## Training Framework

The training code uses [ms-swift](https://github.com/modelscope/ms-swift), a scalable lightweight infrastructure for fine-tuning large language models.

## Model Configuration

### `MODEL_PATH` Parameter

The `MODEL_PATH` in `train.sh` should point to the base model.
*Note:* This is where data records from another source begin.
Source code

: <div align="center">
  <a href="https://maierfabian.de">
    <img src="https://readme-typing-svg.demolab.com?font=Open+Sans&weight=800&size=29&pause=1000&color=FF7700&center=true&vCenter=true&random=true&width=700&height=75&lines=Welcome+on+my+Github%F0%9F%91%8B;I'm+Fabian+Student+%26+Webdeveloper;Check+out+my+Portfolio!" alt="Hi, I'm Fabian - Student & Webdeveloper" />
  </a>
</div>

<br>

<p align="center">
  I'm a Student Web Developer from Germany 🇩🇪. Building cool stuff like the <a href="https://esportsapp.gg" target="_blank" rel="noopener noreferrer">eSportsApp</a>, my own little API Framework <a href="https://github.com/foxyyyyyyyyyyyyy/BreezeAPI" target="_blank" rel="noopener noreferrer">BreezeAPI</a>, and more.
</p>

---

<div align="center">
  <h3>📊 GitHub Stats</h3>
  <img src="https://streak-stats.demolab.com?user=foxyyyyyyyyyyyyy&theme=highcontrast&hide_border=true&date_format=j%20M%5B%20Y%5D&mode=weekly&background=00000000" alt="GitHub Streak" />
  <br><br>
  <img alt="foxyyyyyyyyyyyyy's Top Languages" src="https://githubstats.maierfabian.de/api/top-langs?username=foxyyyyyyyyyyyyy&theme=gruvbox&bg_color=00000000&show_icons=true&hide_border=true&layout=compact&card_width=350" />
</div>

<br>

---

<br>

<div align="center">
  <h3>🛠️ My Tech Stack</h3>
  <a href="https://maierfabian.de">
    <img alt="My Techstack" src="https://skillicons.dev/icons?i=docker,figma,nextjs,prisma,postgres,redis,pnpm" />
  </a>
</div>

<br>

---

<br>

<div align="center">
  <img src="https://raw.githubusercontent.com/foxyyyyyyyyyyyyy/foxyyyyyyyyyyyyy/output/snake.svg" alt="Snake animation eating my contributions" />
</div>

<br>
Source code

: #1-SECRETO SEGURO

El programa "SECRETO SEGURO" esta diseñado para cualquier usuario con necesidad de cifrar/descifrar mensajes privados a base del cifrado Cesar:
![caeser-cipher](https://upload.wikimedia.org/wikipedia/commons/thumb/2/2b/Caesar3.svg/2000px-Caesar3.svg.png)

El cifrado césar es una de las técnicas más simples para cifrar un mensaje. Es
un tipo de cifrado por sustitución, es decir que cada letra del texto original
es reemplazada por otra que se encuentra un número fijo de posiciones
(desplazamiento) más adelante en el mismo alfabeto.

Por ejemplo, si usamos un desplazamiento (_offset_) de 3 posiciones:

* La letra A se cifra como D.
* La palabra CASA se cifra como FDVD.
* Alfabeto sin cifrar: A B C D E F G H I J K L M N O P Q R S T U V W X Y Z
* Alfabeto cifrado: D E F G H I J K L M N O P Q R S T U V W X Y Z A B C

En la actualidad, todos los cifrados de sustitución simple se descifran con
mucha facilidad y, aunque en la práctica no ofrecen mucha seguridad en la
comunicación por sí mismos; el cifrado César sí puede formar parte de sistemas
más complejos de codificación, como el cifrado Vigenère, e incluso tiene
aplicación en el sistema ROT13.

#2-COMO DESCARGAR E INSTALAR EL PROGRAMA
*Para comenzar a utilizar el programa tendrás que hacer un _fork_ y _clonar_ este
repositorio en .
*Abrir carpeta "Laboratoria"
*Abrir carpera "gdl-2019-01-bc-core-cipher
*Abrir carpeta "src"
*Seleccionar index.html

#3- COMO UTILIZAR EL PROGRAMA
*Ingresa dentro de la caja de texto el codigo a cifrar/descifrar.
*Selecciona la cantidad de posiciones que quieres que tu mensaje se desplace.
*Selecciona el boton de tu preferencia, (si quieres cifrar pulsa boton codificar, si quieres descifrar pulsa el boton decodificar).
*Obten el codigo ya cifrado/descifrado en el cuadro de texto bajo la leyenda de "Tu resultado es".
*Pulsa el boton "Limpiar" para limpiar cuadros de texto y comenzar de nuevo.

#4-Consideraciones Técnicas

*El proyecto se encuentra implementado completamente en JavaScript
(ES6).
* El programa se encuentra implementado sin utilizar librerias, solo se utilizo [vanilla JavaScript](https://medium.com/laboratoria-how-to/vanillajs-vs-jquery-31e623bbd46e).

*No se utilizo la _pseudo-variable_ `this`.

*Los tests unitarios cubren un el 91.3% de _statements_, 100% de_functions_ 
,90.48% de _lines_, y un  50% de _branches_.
Download the model from [HuggingFace](https://huggingface.co/datasets/bolshyC/qwen3-0.6B-music):

```bash
# Download the model using huggingface_hub
huggingface-cli download bolshyC/qwen3-0.6B-music --local-dir ./qwen3-0.6B-music
```

Then modify `MODEL_PATH` in `train.sh` to point to the local path:
```bash
MODEL_PATH="./qwen3-0.6B-music"  # or absolute path
```

## Dataset Configuration

### `--dataset` Parameter

**Note:** The current script `train.sh` uses `train_demo.jsonl` (for demonstration purposes). For actual training, you need to use the full dataset.

### Actual Training Data

For actual training, please use the following two files from the [HuggingFace dataset](https://huggingface.co/datasets/bolshyC/Muse_train):

- **`train_cn.jsonl`** - Chinese training data
- **`train_en.jsonl`** - English training data

### Usage

1. Download the dataset from HuggingFace:
```bash
# Using huggingface_hub to download
huggingface-cli download bolshyC/Muse_train train_cn.jsonl --local-dir ./data
huggingface-cli download bolshyC/Muse_train train_en.jsonl --local-dir ./data
```

2. Modify the `--dataset` parameter in `train.sh`:
```bash
# If using Chinese data only
--dataset 'data/train_cn.jsonl'

# If using both Chinese and English data (comma-separated, no spaces)
--dataset 'data/train_cn.jsonl,data/train_en.jsonl'
```

**Note:** In ms-swift, multiple dataset files should be comma-separated without spaces.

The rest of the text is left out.